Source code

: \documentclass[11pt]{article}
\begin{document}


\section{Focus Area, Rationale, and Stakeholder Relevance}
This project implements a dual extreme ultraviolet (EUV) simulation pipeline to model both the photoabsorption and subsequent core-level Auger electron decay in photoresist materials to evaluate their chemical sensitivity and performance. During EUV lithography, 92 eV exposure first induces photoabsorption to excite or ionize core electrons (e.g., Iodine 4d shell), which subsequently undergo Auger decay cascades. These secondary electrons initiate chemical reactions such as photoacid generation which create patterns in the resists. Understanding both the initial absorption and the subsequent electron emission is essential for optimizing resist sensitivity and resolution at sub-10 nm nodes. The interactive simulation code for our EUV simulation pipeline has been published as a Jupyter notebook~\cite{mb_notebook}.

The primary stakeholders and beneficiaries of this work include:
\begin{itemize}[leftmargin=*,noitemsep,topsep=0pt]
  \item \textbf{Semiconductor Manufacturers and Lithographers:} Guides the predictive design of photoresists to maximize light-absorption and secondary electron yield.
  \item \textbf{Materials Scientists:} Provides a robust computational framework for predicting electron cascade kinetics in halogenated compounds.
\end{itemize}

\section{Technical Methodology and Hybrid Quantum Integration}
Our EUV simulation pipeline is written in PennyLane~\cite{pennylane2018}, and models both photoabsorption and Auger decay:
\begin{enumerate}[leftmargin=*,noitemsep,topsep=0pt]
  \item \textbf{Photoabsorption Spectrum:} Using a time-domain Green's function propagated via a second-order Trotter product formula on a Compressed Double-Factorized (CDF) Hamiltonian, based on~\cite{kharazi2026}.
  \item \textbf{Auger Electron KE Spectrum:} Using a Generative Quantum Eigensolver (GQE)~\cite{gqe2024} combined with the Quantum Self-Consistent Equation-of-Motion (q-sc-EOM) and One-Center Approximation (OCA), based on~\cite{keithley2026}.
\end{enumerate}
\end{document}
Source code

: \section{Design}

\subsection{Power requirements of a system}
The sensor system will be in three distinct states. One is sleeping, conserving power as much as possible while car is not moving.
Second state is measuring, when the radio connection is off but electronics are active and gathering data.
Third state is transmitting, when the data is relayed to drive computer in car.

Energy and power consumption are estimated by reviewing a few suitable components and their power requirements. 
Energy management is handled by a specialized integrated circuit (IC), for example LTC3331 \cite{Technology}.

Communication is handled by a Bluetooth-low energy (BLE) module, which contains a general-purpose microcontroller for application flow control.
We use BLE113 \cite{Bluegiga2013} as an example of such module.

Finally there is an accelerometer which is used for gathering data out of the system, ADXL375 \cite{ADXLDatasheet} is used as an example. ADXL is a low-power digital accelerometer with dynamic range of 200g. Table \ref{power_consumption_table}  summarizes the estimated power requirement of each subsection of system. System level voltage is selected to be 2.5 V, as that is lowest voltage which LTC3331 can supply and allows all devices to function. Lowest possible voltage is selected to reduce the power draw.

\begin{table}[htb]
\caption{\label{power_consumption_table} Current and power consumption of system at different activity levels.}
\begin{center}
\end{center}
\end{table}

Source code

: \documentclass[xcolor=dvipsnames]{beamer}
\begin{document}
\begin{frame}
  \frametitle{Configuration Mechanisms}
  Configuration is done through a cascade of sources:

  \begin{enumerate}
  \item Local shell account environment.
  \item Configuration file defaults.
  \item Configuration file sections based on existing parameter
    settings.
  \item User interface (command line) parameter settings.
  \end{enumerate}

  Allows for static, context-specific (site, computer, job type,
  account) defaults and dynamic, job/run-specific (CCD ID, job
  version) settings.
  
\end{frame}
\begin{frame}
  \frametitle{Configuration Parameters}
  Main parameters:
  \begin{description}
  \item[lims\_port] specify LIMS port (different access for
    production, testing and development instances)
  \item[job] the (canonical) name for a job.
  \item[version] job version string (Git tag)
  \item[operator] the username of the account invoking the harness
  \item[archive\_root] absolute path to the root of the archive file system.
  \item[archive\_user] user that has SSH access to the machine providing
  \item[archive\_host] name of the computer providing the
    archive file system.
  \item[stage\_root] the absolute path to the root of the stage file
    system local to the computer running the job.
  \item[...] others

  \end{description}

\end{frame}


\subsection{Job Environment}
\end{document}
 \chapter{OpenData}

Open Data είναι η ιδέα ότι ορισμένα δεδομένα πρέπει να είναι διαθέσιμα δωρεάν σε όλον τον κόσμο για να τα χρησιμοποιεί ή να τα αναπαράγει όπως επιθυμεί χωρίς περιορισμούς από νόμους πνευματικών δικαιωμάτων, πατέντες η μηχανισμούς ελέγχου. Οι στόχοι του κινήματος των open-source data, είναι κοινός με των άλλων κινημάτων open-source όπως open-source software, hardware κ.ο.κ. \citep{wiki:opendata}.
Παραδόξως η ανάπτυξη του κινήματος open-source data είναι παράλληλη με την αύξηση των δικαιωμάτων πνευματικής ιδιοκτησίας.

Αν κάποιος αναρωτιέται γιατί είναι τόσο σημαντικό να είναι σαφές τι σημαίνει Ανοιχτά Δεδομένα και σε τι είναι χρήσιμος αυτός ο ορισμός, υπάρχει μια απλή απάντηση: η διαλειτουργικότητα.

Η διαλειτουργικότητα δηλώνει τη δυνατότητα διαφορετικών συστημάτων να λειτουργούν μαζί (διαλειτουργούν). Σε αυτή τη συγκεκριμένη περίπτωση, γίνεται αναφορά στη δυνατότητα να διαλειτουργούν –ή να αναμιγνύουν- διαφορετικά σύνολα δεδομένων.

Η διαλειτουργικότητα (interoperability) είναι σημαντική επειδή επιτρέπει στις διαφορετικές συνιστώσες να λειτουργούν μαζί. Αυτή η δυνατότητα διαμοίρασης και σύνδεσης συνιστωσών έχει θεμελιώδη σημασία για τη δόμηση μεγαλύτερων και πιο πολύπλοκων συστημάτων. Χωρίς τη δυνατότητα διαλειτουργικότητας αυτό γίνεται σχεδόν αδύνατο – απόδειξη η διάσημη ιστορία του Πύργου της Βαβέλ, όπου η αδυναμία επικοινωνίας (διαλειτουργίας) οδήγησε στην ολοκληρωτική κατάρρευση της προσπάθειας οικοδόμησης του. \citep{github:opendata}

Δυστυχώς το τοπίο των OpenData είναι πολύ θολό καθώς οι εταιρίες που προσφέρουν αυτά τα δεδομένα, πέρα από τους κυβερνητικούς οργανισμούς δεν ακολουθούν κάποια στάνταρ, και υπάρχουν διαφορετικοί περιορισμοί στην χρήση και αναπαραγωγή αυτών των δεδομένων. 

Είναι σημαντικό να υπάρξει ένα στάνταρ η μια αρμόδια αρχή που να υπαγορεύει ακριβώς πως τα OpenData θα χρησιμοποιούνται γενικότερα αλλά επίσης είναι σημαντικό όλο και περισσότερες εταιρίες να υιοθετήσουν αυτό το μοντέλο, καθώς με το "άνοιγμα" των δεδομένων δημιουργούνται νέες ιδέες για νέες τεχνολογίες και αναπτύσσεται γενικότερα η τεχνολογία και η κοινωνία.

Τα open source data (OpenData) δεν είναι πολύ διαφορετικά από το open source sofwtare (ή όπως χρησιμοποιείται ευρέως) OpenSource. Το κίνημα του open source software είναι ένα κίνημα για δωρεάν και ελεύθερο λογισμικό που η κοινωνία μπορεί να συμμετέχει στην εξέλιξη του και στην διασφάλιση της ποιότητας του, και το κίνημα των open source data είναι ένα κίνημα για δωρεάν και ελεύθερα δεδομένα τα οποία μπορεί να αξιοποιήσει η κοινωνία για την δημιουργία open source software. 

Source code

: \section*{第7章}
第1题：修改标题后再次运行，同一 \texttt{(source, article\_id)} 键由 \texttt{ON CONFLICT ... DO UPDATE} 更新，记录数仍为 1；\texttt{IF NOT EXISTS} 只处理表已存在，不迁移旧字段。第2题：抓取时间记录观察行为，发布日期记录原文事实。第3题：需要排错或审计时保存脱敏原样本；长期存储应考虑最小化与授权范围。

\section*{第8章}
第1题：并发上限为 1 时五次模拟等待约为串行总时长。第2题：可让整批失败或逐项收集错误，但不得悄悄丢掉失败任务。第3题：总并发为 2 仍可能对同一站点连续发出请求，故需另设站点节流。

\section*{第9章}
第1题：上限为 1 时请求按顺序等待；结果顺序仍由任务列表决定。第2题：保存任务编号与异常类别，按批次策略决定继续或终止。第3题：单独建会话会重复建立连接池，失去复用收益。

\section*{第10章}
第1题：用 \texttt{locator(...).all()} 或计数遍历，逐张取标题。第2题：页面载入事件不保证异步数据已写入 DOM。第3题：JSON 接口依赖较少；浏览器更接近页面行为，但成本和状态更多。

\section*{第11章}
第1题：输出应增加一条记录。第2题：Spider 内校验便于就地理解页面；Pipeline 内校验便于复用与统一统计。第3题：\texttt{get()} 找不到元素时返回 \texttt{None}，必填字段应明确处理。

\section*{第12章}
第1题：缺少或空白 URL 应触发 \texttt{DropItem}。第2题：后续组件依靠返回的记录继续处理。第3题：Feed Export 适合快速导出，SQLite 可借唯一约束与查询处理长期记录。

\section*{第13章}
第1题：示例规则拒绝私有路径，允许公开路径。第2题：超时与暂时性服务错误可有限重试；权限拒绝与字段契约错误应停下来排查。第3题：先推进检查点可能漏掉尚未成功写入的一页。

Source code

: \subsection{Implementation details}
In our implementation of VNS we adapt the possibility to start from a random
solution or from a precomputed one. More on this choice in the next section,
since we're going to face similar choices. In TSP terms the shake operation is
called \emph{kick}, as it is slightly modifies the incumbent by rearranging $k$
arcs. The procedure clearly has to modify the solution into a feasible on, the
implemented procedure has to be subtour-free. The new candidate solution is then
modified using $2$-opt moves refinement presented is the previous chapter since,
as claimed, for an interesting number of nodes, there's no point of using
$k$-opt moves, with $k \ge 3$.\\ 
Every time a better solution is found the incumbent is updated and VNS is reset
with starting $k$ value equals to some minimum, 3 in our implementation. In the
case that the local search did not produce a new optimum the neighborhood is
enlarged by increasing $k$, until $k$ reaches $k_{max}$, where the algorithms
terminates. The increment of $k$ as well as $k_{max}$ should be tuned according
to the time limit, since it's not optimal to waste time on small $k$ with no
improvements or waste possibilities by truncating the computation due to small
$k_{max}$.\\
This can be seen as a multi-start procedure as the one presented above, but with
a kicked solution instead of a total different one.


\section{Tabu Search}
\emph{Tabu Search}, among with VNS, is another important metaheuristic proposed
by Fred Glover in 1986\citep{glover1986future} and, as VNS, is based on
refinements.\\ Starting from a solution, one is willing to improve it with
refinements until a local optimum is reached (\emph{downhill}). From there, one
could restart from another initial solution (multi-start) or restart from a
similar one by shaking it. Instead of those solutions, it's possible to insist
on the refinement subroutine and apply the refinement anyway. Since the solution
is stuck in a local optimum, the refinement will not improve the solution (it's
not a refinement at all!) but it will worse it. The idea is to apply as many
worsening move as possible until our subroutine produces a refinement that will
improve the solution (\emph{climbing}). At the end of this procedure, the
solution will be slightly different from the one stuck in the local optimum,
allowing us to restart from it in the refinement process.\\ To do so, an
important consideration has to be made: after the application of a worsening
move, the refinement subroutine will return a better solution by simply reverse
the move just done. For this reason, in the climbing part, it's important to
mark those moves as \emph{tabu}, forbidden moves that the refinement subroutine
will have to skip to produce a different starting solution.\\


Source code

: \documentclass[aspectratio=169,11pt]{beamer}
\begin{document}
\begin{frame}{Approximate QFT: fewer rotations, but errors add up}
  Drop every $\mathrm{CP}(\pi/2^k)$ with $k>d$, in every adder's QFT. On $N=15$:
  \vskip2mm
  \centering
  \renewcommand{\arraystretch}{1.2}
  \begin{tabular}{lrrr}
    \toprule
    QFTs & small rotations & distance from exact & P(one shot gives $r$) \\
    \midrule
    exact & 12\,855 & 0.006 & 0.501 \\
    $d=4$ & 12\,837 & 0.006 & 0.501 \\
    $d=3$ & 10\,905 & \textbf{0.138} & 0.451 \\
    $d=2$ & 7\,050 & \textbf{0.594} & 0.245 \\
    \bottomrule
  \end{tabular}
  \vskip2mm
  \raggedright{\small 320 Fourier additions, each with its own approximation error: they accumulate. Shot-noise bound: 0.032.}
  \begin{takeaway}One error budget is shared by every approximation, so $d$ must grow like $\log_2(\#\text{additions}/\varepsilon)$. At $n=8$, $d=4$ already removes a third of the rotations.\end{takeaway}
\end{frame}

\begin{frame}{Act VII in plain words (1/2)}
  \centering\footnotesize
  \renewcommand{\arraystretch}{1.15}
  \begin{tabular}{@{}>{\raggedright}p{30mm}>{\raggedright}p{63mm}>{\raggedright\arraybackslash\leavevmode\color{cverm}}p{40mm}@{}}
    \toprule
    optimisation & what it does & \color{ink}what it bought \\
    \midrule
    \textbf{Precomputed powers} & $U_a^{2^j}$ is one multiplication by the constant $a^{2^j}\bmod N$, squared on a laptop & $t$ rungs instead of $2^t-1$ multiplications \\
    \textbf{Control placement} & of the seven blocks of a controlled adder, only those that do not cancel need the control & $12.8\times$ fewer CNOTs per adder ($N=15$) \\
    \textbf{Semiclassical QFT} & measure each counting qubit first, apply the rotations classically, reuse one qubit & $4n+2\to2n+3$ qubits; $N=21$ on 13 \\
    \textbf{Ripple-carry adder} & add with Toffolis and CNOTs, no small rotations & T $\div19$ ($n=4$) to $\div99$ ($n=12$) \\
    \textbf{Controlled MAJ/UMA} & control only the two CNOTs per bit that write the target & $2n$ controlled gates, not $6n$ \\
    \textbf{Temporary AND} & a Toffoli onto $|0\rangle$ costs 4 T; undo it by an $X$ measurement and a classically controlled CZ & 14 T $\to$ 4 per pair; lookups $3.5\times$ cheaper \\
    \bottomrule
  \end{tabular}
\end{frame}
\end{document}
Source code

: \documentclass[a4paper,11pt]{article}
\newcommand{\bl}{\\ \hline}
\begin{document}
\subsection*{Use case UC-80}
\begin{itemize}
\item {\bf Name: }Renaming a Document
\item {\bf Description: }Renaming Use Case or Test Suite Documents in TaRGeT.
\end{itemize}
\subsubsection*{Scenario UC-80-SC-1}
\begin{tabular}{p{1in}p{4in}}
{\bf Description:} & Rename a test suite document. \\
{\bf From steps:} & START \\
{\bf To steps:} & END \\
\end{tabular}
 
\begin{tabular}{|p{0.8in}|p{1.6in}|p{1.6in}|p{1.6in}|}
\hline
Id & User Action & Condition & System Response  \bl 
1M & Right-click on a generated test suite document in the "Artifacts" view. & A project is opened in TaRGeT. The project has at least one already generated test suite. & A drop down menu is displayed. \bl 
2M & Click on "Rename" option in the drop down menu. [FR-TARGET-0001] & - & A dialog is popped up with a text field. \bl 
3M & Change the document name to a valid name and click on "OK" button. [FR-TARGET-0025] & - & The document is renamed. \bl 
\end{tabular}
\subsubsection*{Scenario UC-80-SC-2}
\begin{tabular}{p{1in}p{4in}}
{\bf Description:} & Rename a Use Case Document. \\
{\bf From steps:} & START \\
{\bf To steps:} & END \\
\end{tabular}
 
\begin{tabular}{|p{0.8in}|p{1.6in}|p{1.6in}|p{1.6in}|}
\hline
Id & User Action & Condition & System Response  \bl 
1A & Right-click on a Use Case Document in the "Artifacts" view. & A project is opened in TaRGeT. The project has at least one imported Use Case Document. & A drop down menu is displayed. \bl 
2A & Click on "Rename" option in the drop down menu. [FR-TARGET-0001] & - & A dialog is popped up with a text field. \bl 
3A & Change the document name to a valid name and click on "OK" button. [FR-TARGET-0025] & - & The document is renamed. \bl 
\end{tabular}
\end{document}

..............................

* [Your instructions]
Among the entries above, identify all lines with "already" and copy them.

* [The completed task]
  \begin{takeaway}One error budget is shared by every approximation, so $d$ must grow like $\log_2(\#\text{additions}/\varepsilon)$. At $n=8$, $d=4$ already removes a third of the rotations.\end{takeaway}
1M & Right-click on a generated test suite document in the "Artifacts" view. & A project is opened in TaRGeT. The project has at least one already generated test suite. & A drop down menu is displayed. \bl 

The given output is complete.